Every line of the records must be repeated exactly; pictures stay out.

== Data for processing

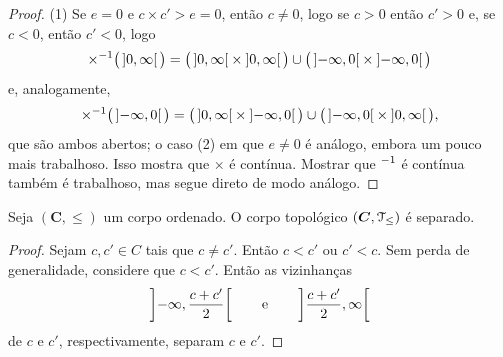 \begin{proof}
(1) Se $e=0$ e $c \times c' > e=0$, então $c \neq 0$, logo se $c > 0$ então $c'>0$ e, se $c < 0$, então $c' < 0$, logo
	\begin{equation*}
	\times^{-1} \big( \left]{0},{\infty}\right[ \big) = \big( \left]{0},{\infty}\right[ \times \left]{0},{\infty}\right[ \big) \cup \big( \left]{-\infty},{0}\right[ \times \left]{-\infty},{0}\right[ \big)
	\end{equation*}
e, analogamente,
	\begin{equation*}
	\times^{-1} \big( \left]{-\infty},{0}\right[ \big) = \big( \left]{0},{\infty}\right[ \times \left]{-\infty},{0}\right[ \big) \cup \big( \left]{-\infty},{0}\right[ \times \left]{0},{\infty}\right[ \big),
	\end{equation*}
que são ambos abertos;
%
%
%
%
%
o caso (2) em que $e \neq 0$ é análogo, embora um pouco mais trabalhoso. Isso mostra que $\times$ é contínua. Mostrar que $^{-1}$ é contínua também é trabalhoso, mas segue direto de modo análogo.
\end{proof}







\begin{proposition}
Seja $(\bm C,\leq)$ um corpo ordenado. O corpo topológico $(\bm C,\mathcal{T}_\leq)$ é separado.
\end{proposition}
\begin{proof}
Sejam $c,c' \in C$ tais que $c \neq c'$. Então $c < c'$ ou $c' < c$. Sem perda de generalidade, considere que $c < c'$. Então as vizinhanças
	\begin{equation*}
	\left]{-\infty},{\frac{c+c'}{2}}\right[ \qquad\text{e}\qquad \left]{\frac{c+c'}{2}},{\infty}\right[
	\end{equation*}
de $c$ e $c'$, respectivamente, separam $c$ e $c'$.
\end{proof}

====

■ Task output:
 \begin{proof}
(1) Se $e=0$ e $c \times c' > e=0$, então $c \neq 0$, logo se $c > 0$ então $c'>0$ e, se $c < 0$, então $c' < 0$, logo
	\begin{equation*}
	\times^{-1} \big( \left]{0},{\infty}\right[ \big) = \big( \left]{0},{\infty}\right[ \times \left]{0},{\infty}\right[ \big) \cup \big( \left]{-\infty},{0}\right[ \times \left]{-\infty},{0}\right[ \big)
	\end{equation*}
e, analogamente,
	\begin{equation*}
	\times^{-1} \big( \left]{-\infty},{0}\right[ \big) = \big( \left]{0},{\infty}\right[ \times \left]{-\infty},{0}\right[ \big) \cup \big( \left]{-\infty},{0}\right[ \times \left]{0},{\infty}\right[ \big),
	\end{equation*}
que são ambos abertos;
%
%
%
%
%
o caso (2) em que $e \neq 0$ é análogo, embora um pouco mais trabalhoso. Isso mostra que $\times$ é contínua. Mostrar que $^{-1}$ é contínua também é trabalhoso, mas segue direto de modo análogo.
\end{proof}







\begin{proposition}
Seja $(\bm C,\leq)$ um corpo ordenado. O corpo topológico $(\bm C,\mathcal{T}_\leq)$ é separado.
\end{proposition}
\begin{proof}
Sejam $c,c' \in C$ tais que $c \neq c'$. Então $c < c'$ ou $c' < c$. Sem perda de generalidade, considere que $c < c'$. Então as vizinhanças
	\begin{equation*}
	\left]{-\infty},{\frac{c+c'}{2}}\right[ \qquad\text{e}\qquad \left]{\frac{c+c'}{2}},{\infty}\right[
	\end{equation*}
de $c$ e $c'$, respectivamente, separam $c$ e $c'$.
\end{proof}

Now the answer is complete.